Monday, August 22, 2011

Make-Ahead Banana Macademia "French Toast" Bake Recipe

Occasionally, a recipe just leaps right out and cries out to be cooked.  "Make me!  Make me!"

At least, it sure seems that way as I'm reading the recipe and begin craving it and drooling halfway through the ingredients list.  Which is exactly what I started to do when I read through the ingredients for "banana pecan streusal french toast" that I found on the bed and breakfast recipe website.

The thing is, I lacked several of the ingredients for the original recipe -- including pecans (oh the horror!) -- and I didn't want the immensely sugar-laden sauce, so I improvised a little yesterday evening.  If this morning's reaction to the breakfast is any indication, I have baked up a family winner.

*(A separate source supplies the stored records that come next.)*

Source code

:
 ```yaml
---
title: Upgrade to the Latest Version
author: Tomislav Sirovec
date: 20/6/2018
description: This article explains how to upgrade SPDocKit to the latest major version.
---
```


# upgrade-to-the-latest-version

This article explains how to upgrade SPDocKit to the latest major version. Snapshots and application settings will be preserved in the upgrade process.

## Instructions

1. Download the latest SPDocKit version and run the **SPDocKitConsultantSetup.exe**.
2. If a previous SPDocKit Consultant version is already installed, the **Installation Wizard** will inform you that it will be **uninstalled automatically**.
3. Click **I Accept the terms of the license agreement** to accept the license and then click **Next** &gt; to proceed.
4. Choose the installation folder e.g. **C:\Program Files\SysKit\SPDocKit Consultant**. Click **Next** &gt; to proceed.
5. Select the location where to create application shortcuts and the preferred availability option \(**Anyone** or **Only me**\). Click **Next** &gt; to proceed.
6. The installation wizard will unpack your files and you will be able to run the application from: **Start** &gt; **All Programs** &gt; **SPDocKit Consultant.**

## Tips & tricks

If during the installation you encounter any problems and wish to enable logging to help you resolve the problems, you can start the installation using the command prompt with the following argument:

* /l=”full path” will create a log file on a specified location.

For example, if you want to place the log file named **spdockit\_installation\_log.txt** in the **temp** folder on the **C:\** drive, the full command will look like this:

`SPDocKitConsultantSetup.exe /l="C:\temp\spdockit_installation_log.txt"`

The best part of this?  Most of it got made the night before, so all I had to do this morning was pop it in a preheated oven.  When you wake up in as much of a stupor as I do first thing in the morning, that is a serious plus.  The house smelled like heaven while this baked, and all I had to do was keep an eye on the timer and drink my coffee.  Serious breakfast bonus points for that!

Here's what I did:

Banana Macadamia "French Toast" Bake


1/2 a large sourdough round, day old bread works best, cut into bite-sized cubes
10 slices cinnamon bread, cut into bite-sized cubes
(You'll end up with about 8-10 cups of cubed bread, give or take, or a little more depending on the size of your sourdough loaf.)
4 ripe bananas, mashed (1 1/3 C.)
2 (12 oz.) cans evaporated skim milk
3 beaten eggs PLUS 5 egg whites
1 Tbsp. vanilla
1 Tbsp. vanilla butter nut extract
2 tsp. cinnamon

In a large bowl stir together bananas, milk, eggs, sugar, vanilla, vanilla butter nut extract and cinnamon. Process the liquid in batches in food processor to eliminate big banana chunks and make the texture of the liquid a bit smoother (this isn't a requirement, but at our house, texture is important to get wee Peanut's to try new foods -- and this dispersed the yummy banana taste throughout which was a plus for all of us.) Return banana puree to large bowl and add bread cubes, a little at a time, stirring to coat thoroughly. Place liquid and bread cubes in a lightly greased 9 x 13 pan. Pour any remaining banana and egg mixture evenly over bread.  Then make streusel topping.

Streusel mix:
1 tsp. cinnamon
1/4 c. brown sugar
2 Tbsp. flour
1 Tbsp. melted butter
1/2 c. chopped macadamia nuts, unsalted

For streusel:  in a small bowl combine brown sugar, flour, butter, and cinnamon. Stir in chopped macadamias.

Top bread cube mixture with streusel mix. Cover and refrigerate overnight.

In the morning, take dish out of refrigerator.  Bake at preheated 350 degree F oven for about 40-45 minutes or until lightly browned. Let stand 10 minutes before serving.

You could serve this with real maple syrup or warmed applesauce (or the two mixed together) if you like, but it was seriously yummy right out of the oven.  It's a sort of breakfast bread pudding.  I doubled the custard part of the mixture from the prior recipe because I had so much extra bread that was going stale and I wanted to use it up.  I might add a little brown sugar to the custard portion the next time just to sweeten it up a little more, since I didn't use the syrupy sauce of the original.

Mr. ReddHedd gave this one a big thumbs up this morning.  We won't be eating it every day, but it may go into the occasional weekend treat rotation.

UPDATE:  This reheats really well in the microwave.  Yay!